Don't include any picture when you restate the data word for word.

+---+

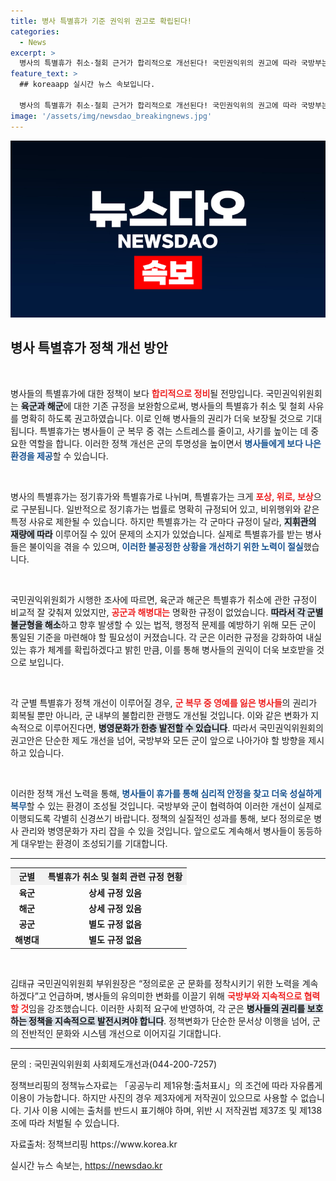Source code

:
 ```yaml
---
title: 병사 특별휴가 기준 권익위 권고로 확립된다!
categories:
  - News
excerpt: >
  병사의 특별휴가 취소·철회 근거가 합리적으로 개선된다! 국민권익위의 권고에 따라 국방부는 각 군의 휴가 규정을 정비해 병사들의 권리를 더욱 보호할 방침이다. 병역의무를 이행하는 이들의 휴가가 보다 안정적으로 보장된다.
feature_text: >
  ## koreaapp 실시간 뉴스 속보입니다.

  병사의 특별휴가 취소·철회 근거가 합리적으로 개선된다! 국민권익위의 권고에 따라 국방부는 각 군의 휴가 규정을 정비해 병사들의 권리를 더욱 보호할 방침이다. 병역의무를 이행하는 이들의 휴가가 보다 안정적으로 보장된다.
image: '/assets/img/newsdao_breakingnews.jpg'
---
```


<p><img src="/assets/img/newsdao_breakingnews.jpg" alt="koreaapp 속보" /></p>

<h2 data-ke-size="size26">병사 특별휴가 정책 개선 방안</h2>

<p data-ke-size="size16">&nbsp;</p>

<p>병사들의 특별휴가에 대한 정책이 보다 <b><span style="color: #ee2323;">합리적으로 정비</span></b>될 전망입니다. 국민권익위원회는 <b><span style="background-color: #21538527;">육군과 해군</span></b>에 대한 기존 규정을 보완함으로써, 병사들의 특별휴가 취소 및 철회 사유를 명확히 하도록 권고하였습니다. 이로 인해 병사들의 권리가 더욱 보장될 것으로 기대됩니다. 특별휴가는 병사들이 군 복무 중 겪는 스트레스를 줄이고, 사기를 높이는 데 중요한 역할을 합니다. 이러한 정책 개선은 군의 투명성을 높이면서 <b><span style="color: #1a5490;">병사들에게 보다 나은 환경을 제공</span></b>할 수 있습니다.</p>

<p data-ke-size="size16">&nbsp;</p>

<p>병사의 특별휴가는 정기휴가와 특별휴가로 나뉘며, 특별휴가는 크게 <b><span style="color: #ee2323;">포상, 위로, 보상</span></b>으로 구분됩니다. 일반적으로 정기휴가는 법률로 명확히 규정되어 있고, 비위행위와 같은 특정 사유로 제한될 수 있습니다. 하지만 특별휴가는 각 군마다 규정이 달라, <b><span style="background-color: #21538527;">지휘관의 재량에 따라</span></b> 이루어질 수 있어 문제의 소지가 있었습니다. 실제로 특별휴가를 받는 병사들은 불이익을 겪을 수 있으며, <b><span style="color: #1a5490;">이러한 불공정한 상황을 개선하기 위한 노력이 절실</span></b>했습니다.</p>

<p data-ke-size="size16">&nbsp;</p>

<p>국민권익위원회가 시행한 조사에 따르면, 육군과 해군은 특별휴가 취소에 관한 규정이 비교적 잘 갖춰져 있었지만, <b><span style="color: #ee2323;">공군과 해병대는</span></b> 명확한 규정이 없었습니다. <b><span style="background-color: #21538527;">따라서 각 군별 불균형을 해소</span></b>하고 향후 발생할 수 있는 법적, 행정적 문제를 예방하기 위해 모든 군이 통일된 기준을 마련해야 할 필요성이 커졌습니다. 각 군은 이러한 규정을 강화하여 내실 있는 휴가 체계를 확립하겠다고 밝힌 만큼, 이를 통해 병사들의 권익이 더욱 보호받을 것으로 보입니다.</p>

<p data-ke-size="size16">&nbsp;</p>

<p>각 군별 특별휴가 정책 개선이 이루어질 경우, <b><span style="color: #ee2323;">군 복무 중 영예를 잃은 병사들</span></b>의 권리가 회복될 뿐만 아니라, 군 내부의 불합리한 관행도 개선될 것입니다. 이와 같은 변화가 지속적으로 이루어진다면, <b><span style="background-color: #21538527;">병영문화가 한층 발전할 수 있습니다</span></b>. 따라서 국민권익위원회의 권고안은 단순한 제도 개선을 넘어, 국방부와 모든 군이 앞으로 나아가야 할 방향을 제시하고 있습니다.</p>

<p data-ke-size="size16">&nbsp;</p>

<p>이러한 정책 개선 노력을 통해, <b><span style="color: #1a5490;">병사들이 휴가를 통해 심리적 안정을 찾고 더욱 성실하게 복무</span></b>할 수 있는 환경이 조성될 것입니다. 국방부와 군이 협력하여 이러한 개선이 실제로 이행되도록 각별히 신경쓰기 바랍니다. 정책의 실질적인 성과를 통해, 보다 정의로운 병사 관리와 병영문화가 자리 잡을 수 있을 것입니다. 앞으로도 계속해서 병사들이 동등하게 대우받는 환경이 조성되기를 기대합니다.</p>

<hr/>

<table style="width: 100%; border-collapse: collapse;">
    <tr>
        <th style="text-align: center; background-color: #f2f2f2;">군별</th>
        <th style="text-align: center; background-color: #f2f2f2;">특별휴가 취소 및 철회 관련 규정 현황</th>
    </tr>
    <tr>
        <td style="text-align: center; height: 17px;"><b>육군</b></td>
        <td style="text-align: center; height: 17px;"><b>상세 규정 있음</b></td>
    </tr>
    <tr>
        <td style="text-align: center; height: 17px;"><b>해군</b></td>
        <td style="text-align: center; height: 17px;"><b>상세 규정 있음</b></td>
    </tr>
    <tr>
        <td style="text-align: center; height: 17px;"><b>공군</b></td>
        <td style="text-align: center; height: 17px;"><b>별도 규정 없음</b></td>
    </tr>
    <tr>
        <td style="text-align: center; height: 17px;"><b>해병대</b></td>
        <td style="text-align: center; height: 17px;"><b>별도 규정 없음</b></td>
    </tr>
</table>

<p data-ke-size="size16">&nbsp;</p>

<p>김태규 국민권익위원회 부위원장은 “정의로운 군 문화를 정착시키기 위한 노력을 계속하겠다”고 언급하며, 병사들의 유의미한 변화를 이끌기 위해 <b><span style="color: #ee2323;">국방부와 지속적으로 협력할 것</span></b>임을 강조했습니다. 이러한 사회적 요구에 반영하여, 각 군은 <b><span style="background-color: #21538527;">병사들의 권리를 보호하는 정책을 지속적으로 발전시켜야 합니다</span></b>. 정책변화가 단순한 문서상 이행을 넘어, 군의 전반적인 문화와 시스템 개선으로 이어지길 기대합니다.</p>

<hr/>

<p data-ke-size="size16">문의 : 국민권익위원회 사회제도개선과(044-200-7257)</p>

<p>정책브리핑의 정책뉴스자료는 「공공누리 제1유형:출처표시」의 조건에 따라 자유롭게 이용이 가능합니다. 하지만 사진의 경우 제3자에게 저작권이 있으므로 사용할 수 없습니다. 기사 이용 시에는 출처를 반드시 표기해야 하며, 위반 시 저작권법 제37조 및 제138조에 따라 처벌될 수 있습니다. <p data-ke-size="size16">자료출처: 정책브리핑 https://www.korea.kr</p></p>
실시간 뉴스 속보는, <a href="https://newsdao.kr" rel="dofollow">https://newsdao.kr</a>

+---+

* Output of the task:
Source code

:
 ```yaml
---
title: 병사 특별휴가 기준 권익위 권고로 확립된다!
categories:
  - News
excerpt: >
  병사의 특별휴가 취소·철회 근거가 합리적으로 개선된다! 국민권익위의 권고에 따라 국방부는 각 군의 휴가 규정을 정비해 병사들의 권리를 더욱 보호할 방침이다. 병역의무를 이행하는 이들의 휴가가 보다 안정적으로 보장된다.
feature_text: >
  ## koreaapp 실시간 뉴스 속보입니다.

  병사의 특별휴가 취소·철회 근거가 합리적으로 개선된다! 국민권익위의 권고에 따라 국방부는 각 군의 휴가 규정을 정비해 병사들의 권리를 더욱 보호할 방침이다. 병역의무를 이행하는 이들의 휴가가 보다 안정적으로 보장된다.
image: '/assets/img/newsdao_breakingnews.jpg'
---
```


<p><img src="/assets/img/newsdao_breakingnews.jpg" alt="koreaapp 속보" /></p>

<h2 data-ke-size="size26">병사 특별휴가 정책 개선 방안</h2>

<p data-ke-size="size16">&nbsp;</p>

<p>병사들의 특별휴가에 대한 정책이 보다 <b><span style="color: #ee2323;">합리적으로 정비</span></b>될 전망입니다. 국민권익위원회는 <b><span style="background-color: #21538527;">육군과 해군</span></b>에 대한 기존 규정을 보완함으로써, 병사들의 특별휴가 취소 및 철회 사유를 명확히 하도록 권고하였습니다. 이로 인해 병사들의 권리가 더욱 보장될 것으로 기대됩니다. 특별휴가는 병사들이 군 복무 중 겪는 스트레스를 줄이고, 사기를 높이는 데 중요한 역할을 합니다. 이러한 정책 개선은 군의 투명성을 높이면서 <b><span style="color: #1a5490;">병사들에게 보다 나은 환경을 제공</span></b>할 수 있습니다.</p>

<p data-ke-size="size16">&nbsp;</p>

<p>병사의 특별휴가는 정기휴가와 특별휴가로 나뉘며, 특별휴가는 크게 <b><span style="color: #ee2323;">포상, 위로, 보상</span></b>으로 구분됩니다. 일반적으로 정기휴가는 법률로 명확히 규정되어 있고, 비위행위와 같은 특정 사유로 제한될 수 있습니다. 하지만 특별휴가는 각 군마다 규정이 달라, <b><span style="background-color: #21538527;">지휘관의 재량에 따라</span></b> 이루어질 수 있어 문제의 소지가 있었습니다. 실제로 특별휴가를 받는 병사들은 불이익을 겪을 수 있으며, <b><span style="color: #1a5490;">이러한 불공정한 상황을 개선하기 위한 노력이 절실</span></b>했습니다.</p>

<p data-ke-size="size16">&nbsp;</p>

<p>국민권익위원회가 시행한 조사에 따르면, 육군과 해군은 특별휴가 취소에 관한 규정이 비교적 잘 갖춰져 있었지만, <b><span style="color: #ee2323;">공군과 해병대는</span></b> 명확한 규정이 없었습니다. <b><span style="background-color: #21538527;">따라서 각 군별 불균형을 해소</span></b>하고 향후 발생할 수 있는 법적, 행정적 문제를 예방하기 위해 모든 군이 통일된 기준을 마련해야 할 필요성이 커졌습니다. 각 군은 이러한 규정을 강화하여 내실 있는 휴가 체계를 확립하겠다고 밝힌 만큼, 이를 통해 병사들의 권익이 더욱 보호받을 것으로 보입니다.</p>

<p data-ke-size="size16">&nbsp;</p>

<p>각 군별 특별휴가 정책 개선이 이루어질 경우, <b><span style="color: #ee2323;">군 복무 중 영예를 잃은 병사들</span></b>의 권리가 회복될 뿐만 아니라, 군 내부의 불합리한 관행도 개선될 것입니다. 이와 같은 변화가 지속적으로 이루어진다면, <b><span style="background-color: #21538527;">병영문화가 한층 발전할 수 있습니다</span></b>. 따라서 국민권익위원회의 권고안은 단순한 제도 개선을 넘어, 국방부와 모든 군이 앞으로 나아가야 할 방향을 제시하고 있습니다.</p>

<p data-ke-size="size16">&nbsp;</p>

<p>이러한 정책 개선 노력을 통해, <b><span style="color: #1a5490;">병사들이 휴가를 통해 심리적 안정을 찾고 더욱 성실하게 복무</span></b>할 수 있는 환경이 조성될 것입니다. 국방부와 군이 협력하여 이러한 개선이 실제로 이행되도록 각별히 신경쓰기 바랍니다. 정책의 실질적인 성과를 통해, 보다 정의로운 병사 관리와 병영문화가 자리 잡을 수 있을 것입니다. 앞으로도 계속해서 병사들이 동등하게 대우받는 환경이 조성되기를 기대합니다.</p>

<hr/>

<table style="width: 100%; border-collapse: collapse;">
    <tr>
        <th style="text-align: center; background-color: #f2f2f2;">군별</th>
        <th style="text-align: center; background-color: #f2f2f2;">특별휴가 취소 및 철회 관련 규정 현황</th>
    </tr>
    <tr>
        <td style="text-align: center; height: 17px;"><b>육군</b></td>
        <td style="text-align: center; height: 17px;"><b>상세 규정 있음</b></td>
    </tr>
    <tr>
        <td style="text-align: center; height: 17px;"><b>해군</b></td>
        <td style="text-align: center; height: 17px;"><b>상세 규정 있음</b></td>
    </tr>
    <tr>
        <td style="text-align: center; height: 17px;"><b>공군</b></td>
        <td style="text-align: center; height: 17px;"><b>별도 규정 없음</b></td>
    </tr>
    <tr>
        <td style="text-align: center; height: 17px;"><b>해병대</b></td>
        <td style="text-align: center; height: 17px;"><b>별도 규정 없음</b></td>
    </tr>
</table>

<p data-ke-size="size16">&nbsp;</p>

<p>김태규 국민권익위원회 부위원장은 “정의로운 군 문화를 정착시키기 위한 노력을 계속하겠다”고 언급하며, 병사들의 유의미한 변화를 이끌기 위해 <b><span style="color: #ee2323;">국방부와 지속적으로 협력할 것</span></b>임을 강조했습니다. 이러한 사회적 요구에 반영하여, 각 군은 <b><span style="background-color: #21538527;">병사들의 권리를 보호하는 정책을 지속적으로 발전시켜야 합니다</span></b>. 정책변화가 단순한 문서상 이행을 넘어, 군의 전반적인 문화와 시스템 개선으로 이어지길 기대합니다.</p>

<hr/>

<p data-ke-size="size16">문의 : 국민권익위원회 사회제도개선과(044-200-7257)</p>

<p>정책브리핑의 정책뉴스자료는 「공공누리 제1유형:출처표시」의 조건에 따라 자유롭게 이용이 가능합니다. 하지만 사진의 경우 제3자에게 저작권이 있으므로 사용할 수 없습니다. 기사 이용 시에는 출처를 반드시 표기해야 하며, 위반 시 저작권법 제37조 및 제138조에 따라 처벌될 수 있습니다. <p data-ke-size="size16">자료출처: 정책브리핑 https://www.korea.kr</p></p>
실시간 뉴스 속보는, <a href="https://newsdao.kr" rel="dofollow">https://newsdao.kr</a>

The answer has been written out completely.